Conservative higher education minister David Willetts has said he is "confident" his Lib Dem cabinet colleague, Business Secretary Vince Cable, would back the measure in a Commons vote.
Mr Cable is expected to speak on Monday evening to the petition co-ordinators to explain why he believes the proposals will make the higher education system in England more fair.
Mr Clegg has said last he "massively regrets" that he cannot deliver on his election promise but has argued the proposals are fairer than the current system as the level at which graduates will start to repay money will rise to £21,000 and additional support for the poorest students.
The BBC's deputy political editor James Landale said the Lib Dem leader had spent recent days talking to his MPs individually to try to persuade them to abstain rather than vote against the rise in fees.
Stephen Williams, a former Lib Dem higher education spokesman, said that while the Lib Dems were not able to deliver on some of their manifesto commitments, the tuition fees package included policies - such as a fairer deal for part-time students - that they had campaigned for.
"To say that we are not implementing some of our policies is simply wrong," he told the World at One.
As there was no "rule book" for coalition politics, he said Lib Dems should be given leeway in parliamentary votes on issues where they had distinctive policies.
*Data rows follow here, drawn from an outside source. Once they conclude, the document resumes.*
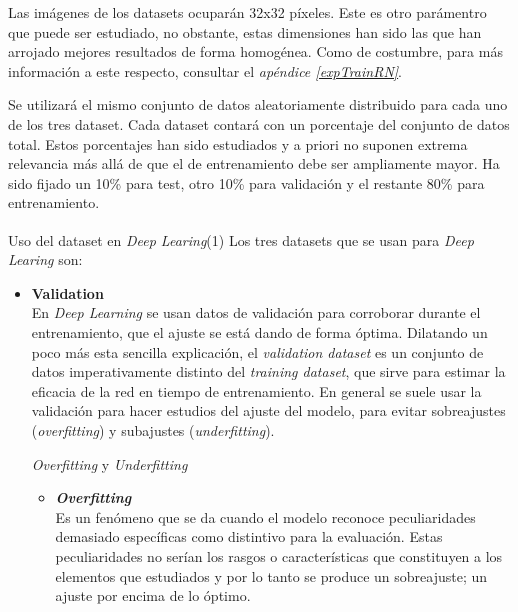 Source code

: Las imágenes de los datasets ocuparán 32x32 píxeles. Este es otro parámentro que puede
ser estudiado, no obstante, estas dimensiones han sido las que han arrojado mejores
resultados de forma homogénea. Como de costumbre, para más información a este respecto,
consultar el \textit{apéndice \ref{expTrainRN}}.

Se utilizará el mismo conjunto de datos aleatoriamente distribuido para cada
uno de los tres dataset. Cada dataset contará con un porcentaje del conjunto de datos
total. Estos porcentajes han sido estudiados y a priori no suponen extrema relevancia
más allá de que el de entrenamiento debe ser ampliamente mayor. Ha sido fijado un
10\% para test, otro 10\% para validación y el restante 80\% para entrenamiento.
\newpage
\begin{teoria}{Uso del dataset en \textit{Deep Learing}(1)\textsuperscript{\cite{Andreas}}}
    \color{mitexto}
    Los tres datasets que se usan para \textit{Deep Learing} son:
    \begin{itemize}
        \itemsep0em
        \item \textbf{Validation}\\
        {\small En \textit{Deep Learning} se usan datos de validación para corroborar
        durante el entrenamiento, que el ajuste se está dando de forma óptima.\newline
        Dilatando un poco más esta sencilla explicación, el \textit{validation dataset}
        es un conjunto de datos imperativamente distinto del \textit{training dataset},
        que sirve para estimar la eficacia de la red en tiempo de entrenamiento.\newline
        En general se suele usar la validación para hacer estudios del ajuste del modelo,
        para evitar sobreajustes (\textit{overfitting}) y subajustes (\textit{underfitting}).}
        \begin{teoria}{\textit{Overfitting} y \textit{Underfitting}\label{ovYun}}
            \color{mitexto}
            \begin{itemize}
                \item \textbf{\textit{Overfitting}}\\
                {\small Es un fenómeno que se da cuando el modelo reconoce peculiaridades
                demasiado específicas como distintivo para la evaluación. Estas
                peculiaridades no serían los rasgos o características que constituyen
                a los elementos que estudiados y por lo tanto se produce un
                sobreajuste; un ajuste por encima de lo óptimo.} 

\end{itemize}
\end{teoria}
\end{itemize}
\end{teoria}
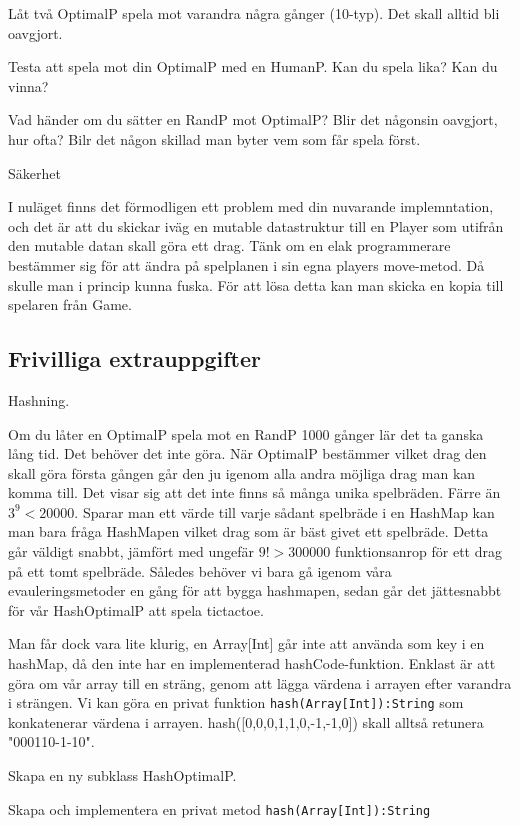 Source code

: \Subtask Låt två OptimalP spela mot varandra några gånger (10-typ). Det skall alltid bli oavgjort.

\Subtask Testa att spela mot din OptimalP med en HumanP. Kan du spela lika? Kan du vinna?

\Subtask Vad händer om du sätter en RandP mot OptimalP? Blir det någonsin oavgjort, hur ofta? Bilr det någon skillad man byter vem som får spela först.

\Task Säkerhet

I nuläget finns det förmodligen ett problem med din nuvarande implemntation, och det är att du skickar iväg en mutable datastruktur till en Player som utifrån den mutable datan skall göra ett drag. Tänk om en elak programmerare bestämmer sig för att ändra på spelplanen i sin egna players move-metod. Då skulle man i princip kunna fuska. För att lösa detta kan man skicka en kopia till spelaren från Game.

\subsection{Frivilliga extrauppgifter}

\Task Hashning.

Om du låter en OptimalP spela mot en RandP 1000 gånger lär det ta ganska lång tid. Det behöver det inte göra. När OptimalP bestämmer vilket drag den skall göra första gången går den ju igenom alla andra möjliga drag man kan komma till. Det visar sig att det inte finns så många unika spelbräden. Färre än $3^9 < 20000$. Sparar man ett värde till varje sådant spelbräde i en HashMap kan man bara fråga HashMapen vilket drag som är bäst givet ett spelbräde. Detta går väldigt snabbt, jämfört med ungefär $9! > 300000$ funktionsanrop för ett drag på ett tomt spelbräde. Således behöver vi bara gå igenom våra evauleringsmetoder en gång för att bygga hashmapen, sedan går det jättesnabbt för vår HashOptimalP att spela tictactoe. 

Man får dock vara lite klurig, en Array[Int] går inte att använda som key i en hashMap, då den inte har en implementerad hashCode-funktion. Enklast är att göra om vår array till en sträng, genom att lägga värdena i arrayen efter varandra i strängen. Vi kan göra en privat funktion \texttt{hash(Array[Int]):String} som konkatenerar värdena i arrayen. hash([0,0,0,1,1,0,-1,-1,0]) skall alltså retunera "000110-1-10".

\Subtask Skapa en ny subklass HashOptimalP.

\Subtask Skapa och implementera en privat metod \texttt{hash(Array[Int]):String}

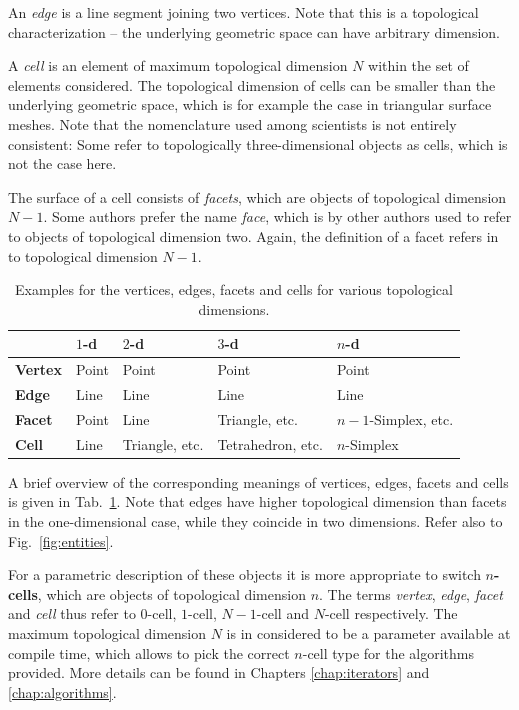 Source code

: An \emph{edge} is a line segment joining two vertices. Note that this is a topological characterization -- the underlying geometric space can have arbitrary dimension.

A \emph{cell} is an element of maximum topological dimension $N$ within the set of elements considered. The topological dimension of cells can be smaller than the underlying geometric space, which is for example the case in triangular surface meshes. Note that the nomenclature used among scientists is not entirely consistent: Some refer to topologically three-dimensional objects as cells, which is not the case here. 

The surface of a cell consists of \emph{facets}, which are objects of topological dimension $N-1$. Some authors prefer the name \emph{face}, which is by other authors used to refer to objects of topological dimension two. Again, the definition of a facet refers in {\ViennaGrid} to topological dimension $N-1$.

\begin{table}[tb]
 \centering 
 \renewcommand{\arraystretch}{1.3}
\begin{tabular}{|l|l|l|l|l|}
\hline
          &  $1$-d & $2$-d & $3$-d & $n$-d \\
\hline
 \textbf{Vertex}   & Point  & Point & Point & Point \\
 \textbf{Edge}     & Line   & Line  & Line  & Line \\
 \textbf{Facet}   & Point  & Line  & Triangle, etc. & $n-1$-Simplex, etc. \\
 \textbf{Cell}   & Line   & Triangle, etc. & Tetrahedron, etc. & $n$-Simplex \\
\hline
\end{tabular}
\caption{Examples for the vertices, edges, facets and cells for various topological dimensions.}
\label{tab:vertex-edge-facet-cell}
\end{table}

A brief overview of the corresponding meanings of vertices, edges, facets and cells is given in Tab.~\ref{tab:vertex-edge-facet-cell}. Note that edges have higher topological dimension than facets in the one-dimensional case, while they coincide in two dimensions. Refer also to Fig.~\ref{fig:entities}.

For a parametric description of these objects it is more appropriate to switch \textbf{$n$-cells}, which are objects of topological dimension $n$. The terms \emph{vertex}, \emph{edge}, \emph{facet} and \emph{cell} thus refer to $0$-cell, $1$-cell, $N-1$-cell and $N$-cell respectively. The maximum topological dimension $N$ is in {\ViennaGrid} considered to be a parameter available at compile time, which allows to pick the correct $n$-cell type for the algorithms provided. More details can be found in Chapters \ref{chap:iterators} and \ref{chap:algorithms}.


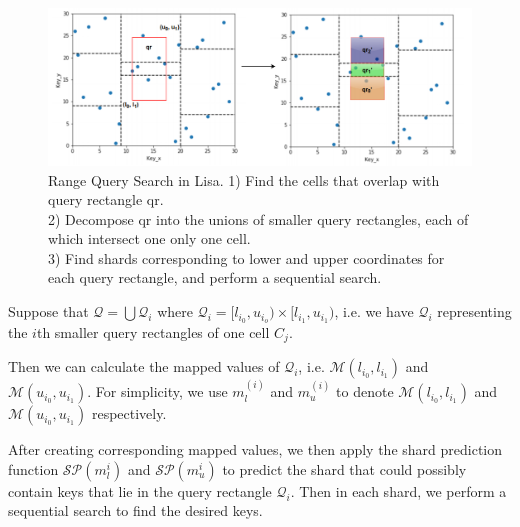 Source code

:\begin{figure}[t]
    \centering
    \includegraphics[width=1\textwidth]{graphs/range_query_lisa.png}
    \caption{Range Query Search in Lisa.
    1) Find the cells that overlap with query rectangle qr. \\
    2) Decompose qr into the unions of smaller query rectangles, each of which intersect one only one cell. \\
    3) Find shards corresponding to lower and upper coordinates for each query rectangle, and perform a sequential search. }
    \label{fig:Range_Query_Lisa}
\end{figure}

 Suppose that $\mathcal{Q}=\bigcup \mathcal{Q}_i$ where $\mathcal{Q}_i=[l_{i_0}, u_{i_o})\times [l_{i_1}, u_{i_1})$, i.e. we have $\mathcal{Q}_i$ representing the $i$th smaller query rectangles of one cell $C_j$.
 
 Then we can calculate the mapped values of $\mathcal{Q}_i$, i.e. $\mathcal{M}(l_{i_0}, l_{i_1})$ and $\mathcal{M}(u_{i_0}, u_{i_1})$. For simplicity, we use $m_l^{(i)}$ and $m_u^{(i)}$ to denote $\mathcal{M}(l_{i_0}, l_{i_1})$ and $\mathcal{M}(u_{i_0}, u_{i_1})$ respectively.
 
After creating corresponding mapped values, we then apply the shard prediction function $\mathcal{SP}(m_{l}^{i})$ and $\mathcal{SP}(m_{u}^{i})$ to predict the shard that could possibly contain keys that lie in the query rectangle $\mathcal{Q}_i$. Then in each shard, we perform a sequential search to find the desired keys. 

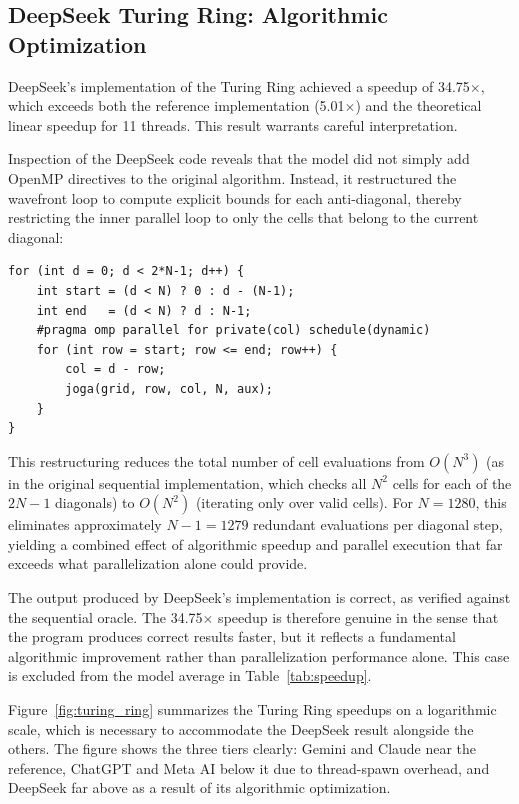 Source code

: \subsection{DeepSeek Turing Ring: Algorithmic Optimization}
\label{subsec:deepseek_tr}

DeepSeek's implementation of the Turing Ring achieved a speedup of 34.75$\times$, which exceeds both the reference implementation (5.01$\times$) and the theoretical linear speedup for 11 threads. This result warrants careful interpretation.

Inspection of the DeepSeek code reveals that the model did not simply add OpenMP directives to the original algorithm. Instead, it restructured the wavefront loop to compute explicit bounds for each anti-diagonal, thereby restricting the inner parallel loop to only the cells that belong to the current diagonal:

\begin{verbatim}
for (int d = 0; d < 2*N-1; d++) {
    int start = (d < N) ? 0 : d - (N-1);
    int end   = (d < N) ? d : N-1;
    #pragma omp parallel for private(col) schedule(dynamic)
    for (int row = start; row <= end; row++) {
        col = d - row;
        joga(grid, row, col, N, aux);
    }
}
\end{verbatim}

This restructuring reduces the total number of cell evaluations from $O(N^3)$ (as in the original sequential implementation, which checks all $N^2$ cells for each of the $2N-1$ diagonals) to $O(N^2)$ (iterating only over valid cells). For $N=1280$, this eliminates approximately $N-1 = 1279$ redundant evaluations per diagonal step, yielding a combined effect of algorithmic speedup and parallel execution that far exceeds what parallelization alone could provide.

The output produced by DeepSeek's implementation is correct, as verified against the sequential oracle. The 34.75$\times$ speedup is therefore genuine in the sense that the program produces correct results faster, but it reflects a fundamental algorithmic improvement rather than parallelization performance alone. This case is excluded from the model average in Table~\ref{tab:speedup}.

Figure~\ref{fig:turing_ring} summarizes the Turing Ring speedups on a logarithmic scale, which is necessary to accommodate the DeepSeek result alongside the others. The figure shows the three tiers clearly: Gemini and Claude near the reference, ChatGPT and Meta AI below it due to thread-spawn overhead, and DeepSeek far above as a result of its algorithmic optimization.

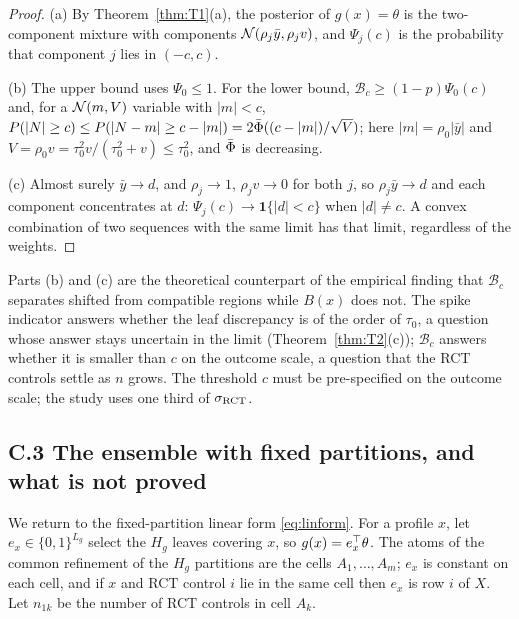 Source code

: \begin{proof}
(a) By Theorem~\ref{thm:T1}(a), the posterior of $g(x)=\theta$ is the two-component mixture with components $\Normal(\rho_j\bar y,\rho_jv)$, and $\Psi_j(c)$ is the probability that component $j$ lies in $(-c,c)$.

(b) The upper bound uses $\Psi_0\le1$. For the lower bound, $\mathcal B_c\ge(1-p)\Psi_0(c)$ and, for a $\Normal(m,V)$ variable with $|m|<c$, $P(|N|\ge c)\le P(|N-m|\ge c-|m|)=2\Phibar((c-|m|)/\sqrt V)$; here $|m|=\rho_0|\bar y|$ and $V=\rho_0v=\tau_0^2v/(\tau_0^2+v)\le\tau_0^2$, and $\Phibar$ is decreasing.

(c) Almost surely $\bar y\to d$, and $\rho_j\to1$, $\rho_jv\to0$ for both $j$, so $\rho_j\bar y\to d$ and each component concentrates at $d$: $\Psi_j(c)\to\mathbf 1\{|d|<c\}$ when $|d|\ne c$. A convex combination of two sequences with the same limit has that limit, regardless of the weights.
\end{proof}

\begin{remA}\label{rem:whygmap}
Parts (b) and (c) are the theoretical counterpart of the empirical finding that $\mathcal B_c$ separates shifted from compatible regions while $B(x)$ does not. The spike indicator answers whether the leaf discrepancy is of the order of $\tau_0$, a question whose answer stays uncertain in the limit (Theorem~\ref{thm:T2}(c)); $\mathcal B_c$ answers whether it is smaller than $c$ on the outcome scale, a question that the RCT controls settle as $n$ grows. The threshold $c$ must be pre-specified on the outcome scale; the study uses one third of $\sigma_{\rm RCT}$.
\end{remA}

\subsection*{C.3 The ensemble with fixed partitions, and what is not proved}

We return to the fixed-partition linear form \eqref{eq:linform}. For a profile $x$, let $e_x\in\{0,1\}^{L_g}$ select the $H_g$ leaves covering $x$, so $g(x)=e_x\tr\theta$. The atoms of the common refinement of the $H_g$ partitions are the cells $A_1,\dots,A_m$; $e_x$ is constant on each cell, and if $x$ and RCT control $i$ lie in the same cell then $e_x$ is row $i$ of $X$. Let $n_{1k}$ be the number of RCT controls in cell $A_k$.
"It would be a constitutional novelty but I do not see why Lib Dem ministers should not be able to abstain on this particular issue," he told
The proposals have angered students and led to mass demonstrations around the country, with another day of action due on Tuesday.
Last Wednesday, there were 35 arrests and seven injuries to police officers as an initially peaceful anti-fees rise protest in Whitehall flared into violence.